The benefits of the strategic location of Wal-Mart’s headquarter are that the level of life in the city is cheap, and the executive fly coach and, sometimes, share hotel rooms with colleagues reduce the overhead expenses. Another benefit of the location of Wal-Mart at Bentonville is that its stores are close to each other so that the cost of shipment of goods is little, having dense networks of stores with logistics of deliveries. Wal-Mart’s strategy of opening new stores near the existing ones makes it possible to use experienced managers and other workers. Wal-Mart built up its stores’ network from the center going out and focused on daily deliveries from its distribution centers. It adopted communication technology, which helped the company to reduce the costs of operation. The company’s grocery business has grown and saturated the market within its traditional business to the point of competing with itself. If I could choose, I would select the same location for the initial beginning to reduce the overhead expenses and be able to share expertise where new stores take some business from existing ones (Martin 1994).
Conclusion
Wal-Mart’s prime goal is to keep retail prices low and save shoppers from exploitation by pushing suppliers to lower prices or increase the quality of the products every year on all items. Wal-Mart can sell products that sustain people and their environment through the support of customers and communities all over the world. The low-tech business, hard work, and dedication of the founder and management team, together with the entire worker force, have led to the success of the company (Fisher 2006).
References
Fisher, S. (2006).

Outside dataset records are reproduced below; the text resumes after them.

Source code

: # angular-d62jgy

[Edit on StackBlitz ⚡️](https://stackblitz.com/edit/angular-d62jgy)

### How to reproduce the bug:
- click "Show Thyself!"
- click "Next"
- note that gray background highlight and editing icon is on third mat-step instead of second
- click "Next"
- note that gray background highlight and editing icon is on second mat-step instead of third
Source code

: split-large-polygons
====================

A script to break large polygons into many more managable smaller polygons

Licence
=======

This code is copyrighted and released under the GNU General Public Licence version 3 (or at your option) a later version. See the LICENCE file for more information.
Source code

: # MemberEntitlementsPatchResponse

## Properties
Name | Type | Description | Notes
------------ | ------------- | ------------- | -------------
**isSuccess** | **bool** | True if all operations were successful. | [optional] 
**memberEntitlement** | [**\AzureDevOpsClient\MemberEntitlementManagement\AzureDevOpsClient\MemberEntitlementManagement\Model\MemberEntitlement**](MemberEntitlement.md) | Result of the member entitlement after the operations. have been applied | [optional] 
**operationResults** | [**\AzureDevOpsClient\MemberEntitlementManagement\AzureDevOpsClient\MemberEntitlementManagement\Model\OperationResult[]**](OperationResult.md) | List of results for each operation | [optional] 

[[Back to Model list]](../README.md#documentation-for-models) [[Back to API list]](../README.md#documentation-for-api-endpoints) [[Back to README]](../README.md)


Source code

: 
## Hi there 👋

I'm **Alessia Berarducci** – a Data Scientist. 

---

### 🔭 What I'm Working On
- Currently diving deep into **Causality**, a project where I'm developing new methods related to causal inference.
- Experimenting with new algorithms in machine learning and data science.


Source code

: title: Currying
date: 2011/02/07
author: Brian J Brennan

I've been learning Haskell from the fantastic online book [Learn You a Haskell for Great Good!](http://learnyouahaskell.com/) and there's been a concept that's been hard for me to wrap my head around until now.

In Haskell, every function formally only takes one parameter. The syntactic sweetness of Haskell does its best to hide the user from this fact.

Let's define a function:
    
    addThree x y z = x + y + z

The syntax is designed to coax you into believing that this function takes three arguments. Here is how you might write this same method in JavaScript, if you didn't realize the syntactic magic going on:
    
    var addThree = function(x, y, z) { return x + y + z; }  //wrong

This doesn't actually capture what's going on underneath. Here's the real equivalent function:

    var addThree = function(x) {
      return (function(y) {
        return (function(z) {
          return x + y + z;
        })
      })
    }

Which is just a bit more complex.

Long-term Contracts, Rational Expectations, and the Optimal Money Supply Rule. Journal of Political Economy, 85(1), 191-205.
Hinkelman, E.G. & Putzi, S. (2005). Dictionary of International Trade: Handbook of the Global Trade Community. Petaluma, CA: World Trade Press.
Martin, M.J.C. (1994). Managing Innovation and Entrepreneurship in Technology-Based Firms. New York: Wiley.
Walton, S. & Huey, J. (1993). Sam Walton: Made In America. New York: Bantam.